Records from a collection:
★ ★ ★

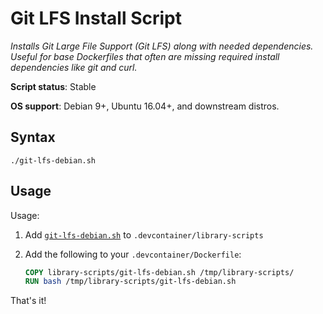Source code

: # Git LFS Install Script

*Installs Git Large File Support (Git LFS) along with needed dependencies. Useful for base Dockerfiles that often are missing required install dependencies like git and curl.*

**Script status**: Stable

**OS support**: Debian 9+, Ubuntu 16.04+, and downstream distros.

## Syntax

```text
./git-lfs-debian.sh
```

## Usage

Usage:

1. Add [`git-lfs-debian.sh`](../git-lfs-debian.sh) to `.devcontainer/library-scripts`

2. Add the following to your `.devcontainer/Dockerfile`:

    ```Dockerfile
    COPY library-scripts/git-lfs-debian.sh /tmp/library-scripts/
    RUN bash /tmp/library-scripts/git-lfs-debian.sh
    ```

That's it!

★ ★ ★

#### TRY IT
Output each entry exactly. Skip the pictures.

#### TASK RESULT
Source code

: # Git LFS Install Script

*Installs Git Large File Support (Git LFS) along with needed dependencies. Useful for base Dockerfiles that often are missing required install dependencies like git and curl.*

**Script status**: Stable

**OS support**: Debian 9+, Ubuntu 16.04+, and downstream distros.

## Syntax

```text
./git-lfs-debian.sh
```

## Usage

Usage:

1. Add [`git-lfs-debian.sh`](../git-lfs-debian.sh) to `.devcontainer/library-scripts`

2. Add the following to your `.devcontainer/Dockerfile`:

    ```Dockerfile
    COPY library-scripts/git-lfs-debian.sh /tmp/library-scripts/
    RUN bash /tmp/library-scripts/git-lfs-debian.sh
    ```

That's it!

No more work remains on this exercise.